**WHAT IS EXPECTED:**
Please copy each line of the data that includes the string "links".

•••••

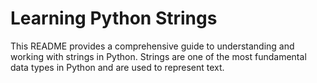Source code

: # Learning Python Strings

This README provides a comprehensive guide to understanding and working with strings in Python. Strings are one of the most fundamental data types in Python and are used to represent text.
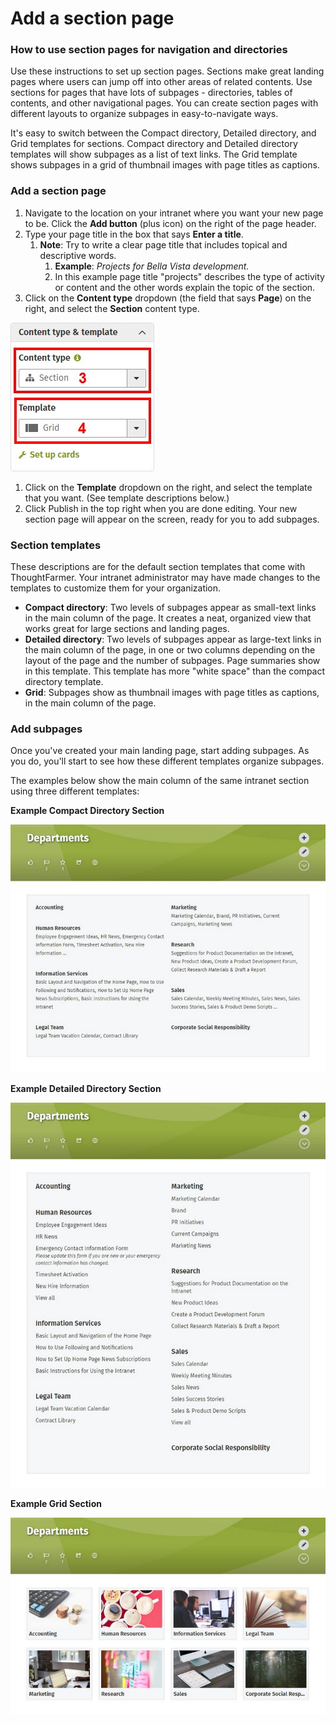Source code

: # Add a section page



### How to use section pages for navigation and directories

Use these instructions to set up section pages. Sections make great landing pages where users can jump off into other areas of related contents. Use sections for pages that have lots of subpages - directories, tables of contents, and other navigational pages. You can create section pages with different layouts to organize subpages in easy-to-navigate ways.  
  
It's easy to switch between the Compact directory, Detailed directory, and Grid templates for sections. Compact directory and Detailed directory templates will show subpages as a list of text links. The Grid template shows subpages in a grid of thumbnail images with page titles as captions.

### Add a section page

1. Navigate to the location on your intranet where you want your new page to be. Click the **Add button** \(plus icon\) on the right of the page header.
2. Type your page title in the box that says **Enter a title**.
   1. **Note**: Try to write a clear page title that includes topical and descriptive words.
      1. **Example**: _Projects for Bella Vista development._
      2. In this example page title "projects" describes the type of activity or content and the other words explain the topic of the section.
3. Click on the **Content type** dropdown \(the field that says **Page**\) on the right, and select the **Section** content type. 

![](../../.gitbook/assets/1%20%28141%29.jpg)



1. Click on the **Template** dropdown on the right, and select the template that you want. \(See template descriptions below.\)
2. Click Publish in the top right when you are done editing. Your new section page will appear on the screen, ready for you to add subpages.

### Section templates

These descriptions are for the default section templates that come with ThoughtFarmer. Your intranet administrator may have made changes to the templates to customize them for your organization.

* **Compact directory**: Two levels of subpages appear as small-text links in the main column of the page. It creates a neat, organized view that works great for large sections and landing pages.
* **Detailed directory**: Two levels of subpages appear as large-text links in the main column of the page, in one or two columns depending on the layout of the page and the number of subpages. Page summaries show in this template. This template has more "white space" than the compact directory template. 
* **Grid**: Subpages show as thumbnail images with page titles as captions, in the main column of the page.

### Add subpages

Once you've created your main landing page, start adding subpages. As you do, you'll start to see how these different templates organize subpages.  
  
The examples below show the main column of the same intranet section using three different templates:  
  
**Example Compact Directory Section**

![](../../.gitbook/assets/2%20%2837%29.jpg)

**Example Detailed Directory Section**

![](../../.gitbook/assets/3%20%2837%29.jpg)

**Example Grid Section**

![](../../.gitbook/assets/4%20%2822%29.jpg)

•••••

**YOUR RESPONSE:**
It's easy to switch between the Compact directory, Detailed directory, and Grid templates for sections. Compact directory and Detailed directory templates will show subpages as a list of text links. The Grid template shows subpages in a grid of thumbnail images with page titles as captions.
* **Compact directory**: Two levels of subpages appear as small-text links in the main column of the page. It creates a neat, organized view that works great for large sections and landing pages.
* **Detailed directory**: Two levels of subpages appear as large-text links in the main column of the page, in one or two columns depending on the layout of the page and the number of subpages. Page summaries show in this template. This template has more "white space" than the compact directory template. 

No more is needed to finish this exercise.